- _Try it_
For the entries below, how many lines contain the word "basis"? Reply with the number and nothing else.

- _Data in this exercise_
--- START ---

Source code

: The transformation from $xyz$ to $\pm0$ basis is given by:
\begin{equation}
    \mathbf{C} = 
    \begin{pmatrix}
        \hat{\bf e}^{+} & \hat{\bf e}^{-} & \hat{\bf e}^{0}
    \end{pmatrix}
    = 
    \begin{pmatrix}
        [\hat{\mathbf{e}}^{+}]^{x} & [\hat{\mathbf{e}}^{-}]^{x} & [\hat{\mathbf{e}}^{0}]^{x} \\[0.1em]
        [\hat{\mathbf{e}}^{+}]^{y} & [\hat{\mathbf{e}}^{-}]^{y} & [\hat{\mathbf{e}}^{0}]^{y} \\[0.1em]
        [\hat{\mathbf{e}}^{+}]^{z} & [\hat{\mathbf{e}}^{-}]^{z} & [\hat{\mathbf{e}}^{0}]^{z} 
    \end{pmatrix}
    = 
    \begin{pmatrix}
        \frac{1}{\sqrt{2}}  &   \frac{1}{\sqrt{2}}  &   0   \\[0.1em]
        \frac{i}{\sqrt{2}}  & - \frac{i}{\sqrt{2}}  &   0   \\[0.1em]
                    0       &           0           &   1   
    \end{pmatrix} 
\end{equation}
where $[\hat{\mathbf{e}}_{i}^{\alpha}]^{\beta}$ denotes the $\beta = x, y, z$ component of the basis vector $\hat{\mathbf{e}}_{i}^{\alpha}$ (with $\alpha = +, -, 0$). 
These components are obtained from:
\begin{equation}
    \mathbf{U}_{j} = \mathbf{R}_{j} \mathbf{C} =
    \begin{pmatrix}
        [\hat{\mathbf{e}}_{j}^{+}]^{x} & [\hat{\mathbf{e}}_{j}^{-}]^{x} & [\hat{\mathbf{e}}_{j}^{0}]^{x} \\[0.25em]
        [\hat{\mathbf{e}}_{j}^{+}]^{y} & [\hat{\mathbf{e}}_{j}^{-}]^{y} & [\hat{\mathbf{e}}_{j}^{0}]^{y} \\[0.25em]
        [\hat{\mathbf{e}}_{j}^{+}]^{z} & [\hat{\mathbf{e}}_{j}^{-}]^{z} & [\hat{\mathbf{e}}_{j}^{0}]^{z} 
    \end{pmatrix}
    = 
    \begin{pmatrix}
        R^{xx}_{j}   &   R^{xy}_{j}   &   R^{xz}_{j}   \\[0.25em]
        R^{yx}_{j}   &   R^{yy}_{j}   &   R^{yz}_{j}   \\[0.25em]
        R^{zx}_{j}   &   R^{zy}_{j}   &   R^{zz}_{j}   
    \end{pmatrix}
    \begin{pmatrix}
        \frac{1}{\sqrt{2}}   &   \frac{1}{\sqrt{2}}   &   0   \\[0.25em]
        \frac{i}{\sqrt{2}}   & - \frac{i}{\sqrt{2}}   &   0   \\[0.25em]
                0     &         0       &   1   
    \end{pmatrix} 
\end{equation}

--- END ---

- _Problem solution_
2